- _DATA RECORDS_

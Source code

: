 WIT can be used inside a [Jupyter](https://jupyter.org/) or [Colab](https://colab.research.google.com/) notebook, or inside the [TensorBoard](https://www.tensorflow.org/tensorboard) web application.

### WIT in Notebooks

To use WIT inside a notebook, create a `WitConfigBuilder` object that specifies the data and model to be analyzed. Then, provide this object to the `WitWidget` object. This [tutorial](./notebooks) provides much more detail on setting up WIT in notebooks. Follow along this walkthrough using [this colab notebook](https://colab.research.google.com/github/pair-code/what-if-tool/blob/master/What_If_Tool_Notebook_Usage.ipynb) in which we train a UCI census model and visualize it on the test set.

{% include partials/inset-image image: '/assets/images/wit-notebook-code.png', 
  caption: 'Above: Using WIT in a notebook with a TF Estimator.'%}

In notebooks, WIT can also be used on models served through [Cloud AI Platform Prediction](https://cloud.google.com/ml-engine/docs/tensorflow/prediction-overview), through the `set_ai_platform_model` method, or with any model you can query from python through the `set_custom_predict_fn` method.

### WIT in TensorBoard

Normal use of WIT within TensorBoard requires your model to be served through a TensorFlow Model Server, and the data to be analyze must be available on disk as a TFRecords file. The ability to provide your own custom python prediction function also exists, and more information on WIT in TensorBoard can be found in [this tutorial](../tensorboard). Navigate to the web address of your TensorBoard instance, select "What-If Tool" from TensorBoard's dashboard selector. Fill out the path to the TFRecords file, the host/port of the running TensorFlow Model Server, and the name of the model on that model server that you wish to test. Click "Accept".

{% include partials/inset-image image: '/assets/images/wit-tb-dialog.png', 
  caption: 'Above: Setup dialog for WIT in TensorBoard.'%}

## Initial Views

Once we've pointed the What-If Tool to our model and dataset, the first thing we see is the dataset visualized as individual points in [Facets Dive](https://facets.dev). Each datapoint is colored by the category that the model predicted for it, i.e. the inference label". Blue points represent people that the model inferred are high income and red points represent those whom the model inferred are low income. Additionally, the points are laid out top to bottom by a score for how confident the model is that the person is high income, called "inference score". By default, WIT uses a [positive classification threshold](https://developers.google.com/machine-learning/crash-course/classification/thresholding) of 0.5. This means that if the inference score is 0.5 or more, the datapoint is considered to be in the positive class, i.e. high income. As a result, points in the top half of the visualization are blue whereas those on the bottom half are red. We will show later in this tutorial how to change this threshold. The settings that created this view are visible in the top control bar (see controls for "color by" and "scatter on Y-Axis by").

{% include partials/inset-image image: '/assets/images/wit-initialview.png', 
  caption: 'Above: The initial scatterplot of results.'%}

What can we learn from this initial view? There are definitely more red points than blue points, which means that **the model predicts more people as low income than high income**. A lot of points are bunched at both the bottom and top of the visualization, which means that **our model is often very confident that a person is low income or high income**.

...

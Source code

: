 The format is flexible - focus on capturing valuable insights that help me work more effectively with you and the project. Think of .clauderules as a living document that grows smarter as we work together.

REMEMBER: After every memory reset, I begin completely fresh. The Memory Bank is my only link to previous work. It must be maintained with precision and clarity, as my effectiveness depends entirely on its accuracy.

---

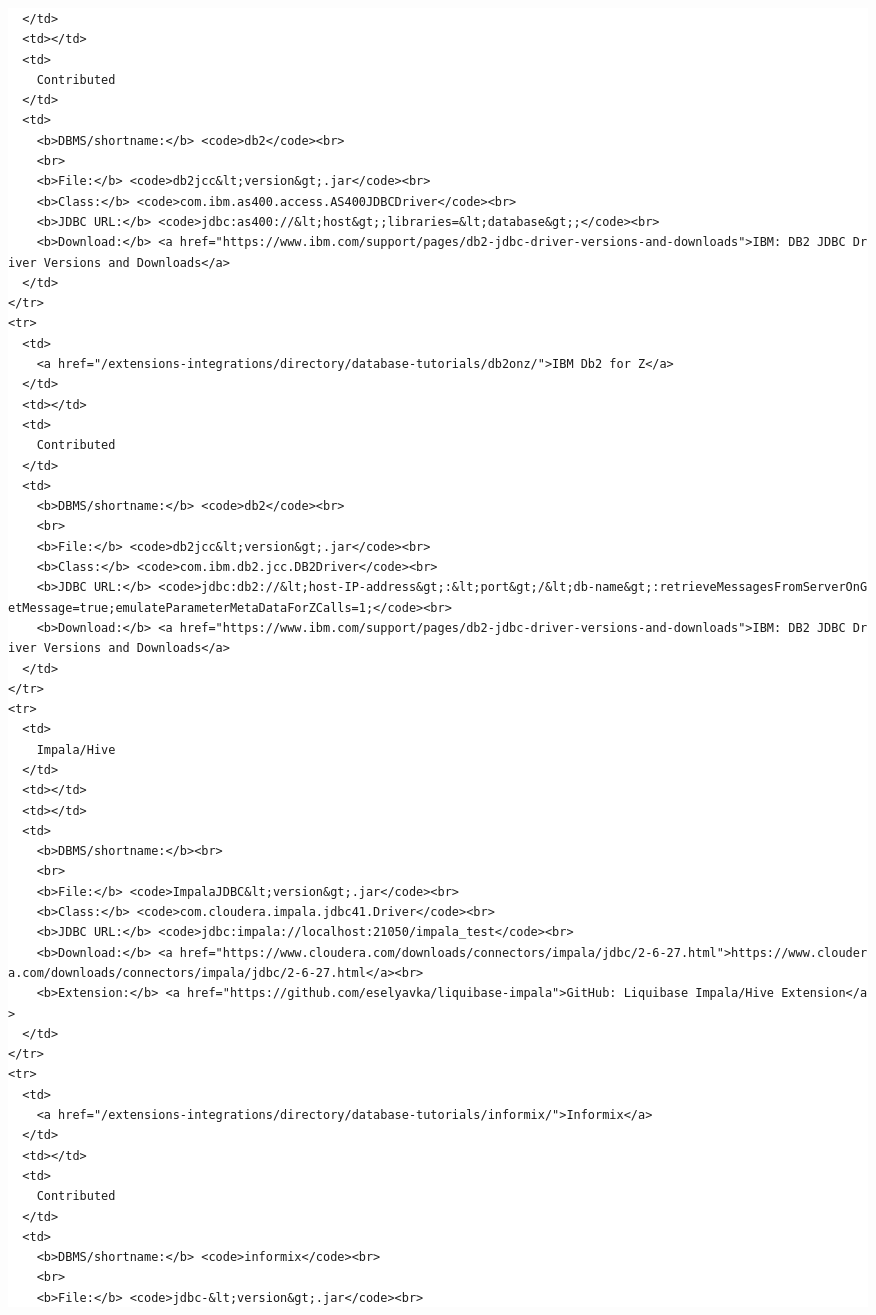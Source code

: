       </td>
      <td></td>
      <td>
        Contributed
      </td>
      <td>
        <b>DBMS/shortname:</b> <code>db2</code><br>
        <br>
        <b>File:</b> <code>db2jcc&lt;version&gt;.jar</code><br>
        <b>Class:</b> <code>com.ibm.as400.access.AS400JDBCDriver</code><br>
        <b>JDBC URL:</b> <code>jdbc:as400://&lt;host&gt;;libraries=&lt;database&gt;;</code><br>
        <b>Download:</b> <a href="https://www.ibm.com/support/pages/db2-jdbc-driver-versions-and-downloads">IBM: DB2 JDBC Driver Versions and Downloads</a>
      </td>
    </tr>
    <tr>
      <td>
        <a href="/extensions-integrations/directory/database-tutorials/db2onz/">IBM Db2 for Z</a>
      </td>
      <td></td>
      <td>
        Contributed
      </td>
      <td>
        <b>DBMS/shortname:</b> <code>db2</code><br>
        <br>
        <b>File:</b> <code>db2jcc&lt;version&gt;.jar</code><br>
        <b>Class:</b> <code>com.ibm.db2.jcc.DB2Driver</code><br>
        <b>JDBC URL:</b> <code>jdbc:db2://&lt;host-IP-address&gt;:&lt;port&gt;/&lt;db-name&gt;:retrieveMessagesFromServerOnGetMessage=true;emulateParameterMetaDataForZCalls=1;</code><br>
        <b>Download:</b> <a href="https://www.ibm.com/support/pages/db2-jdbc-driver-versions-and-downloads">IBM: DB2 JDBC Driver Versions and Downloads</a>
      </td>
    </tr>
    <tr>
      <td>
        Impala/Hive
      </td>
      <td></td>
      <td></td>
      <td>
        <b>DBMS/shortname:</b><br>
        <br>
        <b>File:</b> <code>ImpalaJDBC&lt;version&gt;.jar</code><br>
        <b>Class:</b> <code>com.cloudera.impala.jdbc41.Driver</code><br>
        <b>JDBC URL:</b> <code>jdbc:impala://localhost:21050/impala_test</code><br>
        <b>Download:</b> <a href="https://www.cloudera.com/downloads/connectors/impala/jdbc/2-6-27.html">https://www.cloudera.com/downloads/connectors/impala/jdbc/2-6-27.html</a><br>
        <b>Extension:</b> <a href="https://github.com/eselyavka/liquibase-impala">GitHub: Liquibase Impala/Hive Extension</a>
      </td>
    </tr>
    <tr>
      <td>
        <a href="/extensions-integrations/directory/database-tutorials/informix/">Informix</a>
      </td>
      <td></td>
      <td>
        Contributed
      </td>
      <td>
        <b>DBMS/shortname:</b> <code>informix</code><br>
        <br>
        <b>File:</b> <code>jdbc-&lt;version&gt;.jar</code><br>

- _EXERCISE_
Return the number of lines in the data above that include the word "DBMS", and nothing else.

- _SOLVED EXERCISE_
4